___ MATERIAL PROVIDED
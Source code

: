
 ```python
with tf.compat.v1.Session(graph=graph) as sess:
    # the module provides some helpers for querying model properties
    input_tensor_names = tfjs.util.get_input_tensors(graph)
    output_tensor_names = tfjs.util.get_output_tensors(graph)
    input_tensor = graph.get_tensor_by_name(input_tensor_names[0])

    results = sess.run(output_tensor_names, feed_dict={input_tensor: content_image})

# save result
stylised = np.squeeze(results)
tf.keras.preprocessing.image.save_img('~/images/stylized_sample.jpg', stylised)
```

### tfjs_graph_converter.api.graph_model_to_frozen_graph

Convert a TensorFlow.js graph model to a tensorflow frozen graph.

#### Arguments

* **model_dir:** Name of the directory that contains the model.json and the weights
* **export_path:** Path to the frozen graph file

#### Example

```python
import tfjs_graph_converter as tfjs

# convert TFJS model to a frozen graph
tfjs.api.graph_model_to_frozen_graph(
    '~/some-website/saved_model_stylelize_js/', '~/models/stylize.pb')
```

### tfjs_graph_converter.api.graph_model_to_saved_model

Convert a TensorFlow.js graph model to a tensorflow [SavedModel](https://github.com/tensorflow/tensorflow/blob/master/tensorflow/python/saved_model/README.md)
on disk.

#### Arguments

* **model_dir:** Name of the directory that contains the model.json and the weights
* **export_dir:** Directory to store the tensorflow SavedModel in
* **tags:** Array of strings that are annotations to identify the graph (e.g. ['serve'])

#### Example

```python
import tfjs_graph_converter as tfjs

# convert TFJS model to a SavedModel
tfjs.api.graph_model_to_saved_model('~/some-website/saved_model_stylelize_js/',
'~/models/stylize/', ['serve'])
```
______
## [ASSIGNMENT]
The number of lines in this listing that hold "SavedModel" is the only answer required.

## [RESPONSE BELOW]
3